La vague montante

Posté le 14.09.2015

La vague montante est un court roman de Marion Zimmer Bradley, paru en 1955 et récemment réédité par Le Passager Clandestin.

Dans un futur lointain, les hommes ont envoyé un vaisseau interplanétaire vers la constellation du Centaure. La mission fut une réussite, mais le vaisseau est arrivé abîmé et avec insuffisamment de carburant pour le voyage de retour. Plusieurs générations ont oeuvré pour cela, et voilà le Homeward en approche de la Terre, prêt à annoncer la bonne nouvelle de la colonisation réussie de Theta du Centaure.

Entre-temps, l'Humanité est revenue de sa folie scientifique et consumériste. Chacun fabrique les objets qui lui plaisent de manière artisanale, les gens sont regroupés en petits villages (au-delà d'une taille critique, une communauté se déchire forcément), chaque famille cultive son champ et troque avec les autres. Pas vraiment la société que les descendants de la mission de colonisation s'attendaient à trouver.
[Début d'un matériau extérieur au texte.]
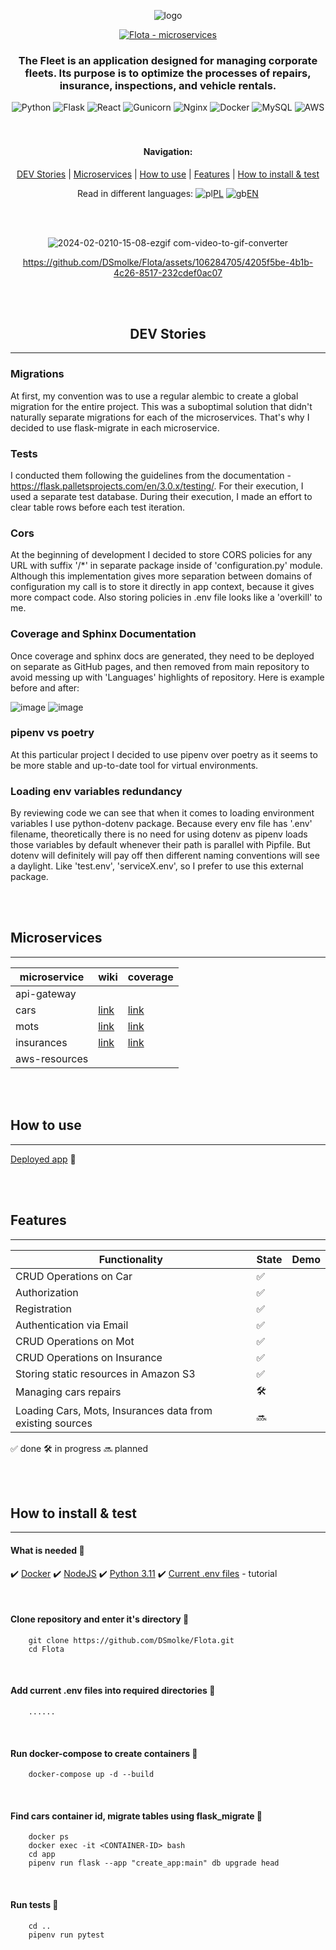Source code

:
<div align="center">
  

![logo](https://github.com/DSmolke/Flota/assets/106284705/4699df6e-0a76-4487-9a65-60bfcf34edf1)


[![Flota - microservices](https://img.shields.io/badge/Flota-microservices-2ea44f)](https://github.com/DSmolke/Flota)

### The Fleet is an application designed for managing corporate fleets. Its purpose is to optimize the processes of repairs, insurance, inspections, and vehicle rentals.


![Python](https://img.shields.io/badge/python-3670A0?style=for-the-badge&logo=python&logoColor=ffdd54) ![Flask](https://img.shields.io/badge/flask-%23000.svg?style=for-the-badge&logo=flask&logoColor=white) ![React](https://img.shields.io/badge/react-%2320232a.svg?style=for-the-badge&logo=react&logoColor=%2361DAFB) ![Gunicorn](https://img.shields.io/badge/gunicorn-%298729.svg?style=for-the-badge&logo=gunicorn&logoColor=white) ![Nginx](https://img.shields.io/badge/nginx-%23009639.svg?style=for-the-badge&logo=nginx&logoColor=white) ![Docker](https://img.shields.io/badge/docker-%230db7ed.svg?style=for-the-badge&logo=docker&logoColor=white) ![MySQL](https://img.shields.io/badge/mysql-%2300f.svg?style=for-the-badge&logo=mysql&logoColor=white) ![AWS](https://img.shields.io/badge/AWS-%23FF9900.svg?style=for-the-badge&logo=amazon-aws&logoColor=white)
<br />
<br />
<br />
#### Navigation:
[DEV Stories](#dev-stories) | [Microservices](#microservices) | [How to use](#how-to-use) | [Features](#features) | [How to install & test](#how-to-install--test)


Read in different languages: ![pl](https://github.com/DSmolke/Flota/assets/106284705/36aee71f-8df5-49f0-ab91-71f29fd341d8)[PL](./README.polish.md) ![gb](https://github.com/DSmolke/Flota/assets/106284705/fab2d773-77a0-40b2-bc84-c5af473f26af)[EN](./README.md)


<br />
<br />

![2024-02-0210-15-08-ezgif com-video-to-gif-converter](https://github.com/DSmolke/Flota/assets/106284705/8c6a3d25-41e6-481b-96a8-20c6646eb74a)




https://github.com/DSmolke/Flota/assets/106284705/4205f5be-4b1b-4c26-8517-232cdef0ac07






<br />
<br />

## DEV Stories
<hr>
</div>

### Migrations
At first, my convention was to use a regular alembic to create a global migration for the entire project. This was a suboptimal solution that didn't naturally separate migrations for each of the microservices. That's why I decided to use flask-migrate in each microservice.

### Tests
I conducted them following the guidelines from the documentation - https://flask.palletsprojects.com/en/3.0.x/testing/. For their execution, I used a separate test database. During their execution, I made an effort to clear table rows before each test iteration.

### Cors
At the beginning of development I decided to store CORS policies for any URL with suffix '/*' in separate package inside of 'configuration.py' module. Although this implementation gives more separation between domains of configuration my call is to store it directly in app context, because it gives more compact code. Also storing policies in .env file looks like a 'overkill' to me.

### Coverage and Sphinx Documentation
Once coverage and sphinx docs are generated, they need to be deployed on separate as GitHub pages, and then removed from main repository to avoid messing up with 'Languages' highlights of repository. Here is example before and after:

![image](https://github.com/DSmolke/Flota/assets/106284705/ba27090d-a671-401e-a48b-3114fdd5ccec)
![image](https://github.com/DSmolke/Flota/assets/106284705/d2216eb2-1373-453c-bad9-c9e4e867758d)

### pipenv vs poetry
At this particular project I decided to use pipenv over poetry as it seems to be more stable and up-to-date tool for virtual environments. 

### Loading env variables redundancy
By reviewing code we can see that when it comes to loading environment variables I use python-dotenv package. Because every env file has '.env' filename, theoretically there is no need for using dotenv as pipenv loads those variables by default whenever their path is parallel with Pipfile. But dotenv will definitely will pay off then different naming conventions will see a daylight. Like 'test.env', 'serviceX.env', so I prefer to use this external package. 




<br />
<br />

## Microservices
<hr>


| microservice  | wiki                                                                     | coverage                                                               |
|---------------|--------------------------------------------------------------------------|------------------------------------------------------------------------|
| api-gateway   |                                                                          |                                                                        |
| cars          | [link](https://dsmolke.github.io/Flota.cars.wiki.github.io/modules.html) | [link](https://dsmolke.github.io/Flota.cars.coverage.github.io/)       |
| mots          | [link](https://dsmolke.github.io/Flota.mots.wiki.github.io/modules.html) | [link](https://dsmolke.github.io/Flota.mots.coverage.github.io/)       |
| insurances    | [link](https://dsmolke.github.io/Flota.insurances.wiki.github.io/)       | [link](https://dsmolke.github.io/Flota.insurances.coverage.github.io/) |
| aws-resources |                                                                          |                                                                        |


<br/>
<br/>

## How to use
<hr>

[Deployed app](README.md) 🚀

<br/>
<br/>

## Features
<hr>

| Functionality                                             | State | Demo |
|-----------------------------------------------------------|-------|------|
| CRUD Operations on Car                                    | ✅     |      |
| Authorization                                             | ✅     |      |
| Registration                                              | ✅     |      |
| Authentication via Email                                  | ✅     |      |
| CRUD Operations on Mot                                    | ✅     |      |
| CRUD Operations on Insurance                              | ✅     |      |
| Storing static resources in Amazon S3                     | ✅     |      |
| Managing cars repairs                                     | 🛠️   |      |
| Loading Cars, Mots, Insurances data from existing sources | 🔜    |      |

✅ done
🛠️ in progress
🔜 planned

<br/>
<br/>

## How to install & test
<hr>

#### What is needed 🤔
✔️ [Docker](https://docs.docker.com/get-docker/)
✔️ [NodeJS](https://nodejs.org/en/download)
✔️ [Python 3.11](https://www.python.org/downloads/release/python-3110/)
✔️ [Current .env files](https://www.python.org/downloads/release/python-3110/) - tutorial

<br>

#### Clone repository and enter it's directory 🧐
```
    git clone https://github.com/DSmolke/Flota.git
    cd Flota
```
<br>

#### Add current .env files into required directories 🧐

```
    ......
```

<br>

#### Run docker-compose to create containers 🧐

```
    docker-compose up -d --build
```


<br>

#### Find cars container id, migrate tables using flask_migrate 🧐

```
    docker ps
    docker exec -it <CONTAINER-ID> bash
    cd app
    pipenv run flask --app "create_app:main" db upgrade head
```

<br>

#### Run tests 🧐

```
    cd ..
    pipenv run pytest
```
Le choc va être dur à encaisser, surtout pour le chef de mission, bien rigide dans ses bottes.

La science, Monsieur Kearns, n'est plus le seul jouet d'une poignée de puissants faiseurs de guerre, pas plus qu'elle n'est asservie à un mode de vie artificiel à l'usage d'une population malade et névrosée, sans cesse à la recherche infantile de distractions et d'excitants nouveaux.

On est ici clairement dans la science-fiction sociale. La vague montante n'est pas tant un roman qu'un manifeste pour une autre société, avec pas mal d'idées qui sont toujours dans l'air de nos jours. Comme quoi ce n'est pas neuf. Et on n'est pas encore arrivés, car, oui, je me retrouve globalement dans la vision évoquée par Bradley, en particulier sa critique des sciences (surtout notre relation à icelles).

J'ai bien aimé La vague montante, en plus c'est court et vite lu. Même si ça ne va pas aussi loin en termes de société que La belle verte de Coline Serreau, je n'ai pu m'empêcher d'y penser. Et ça m'a collé un sourire durable sur le visage.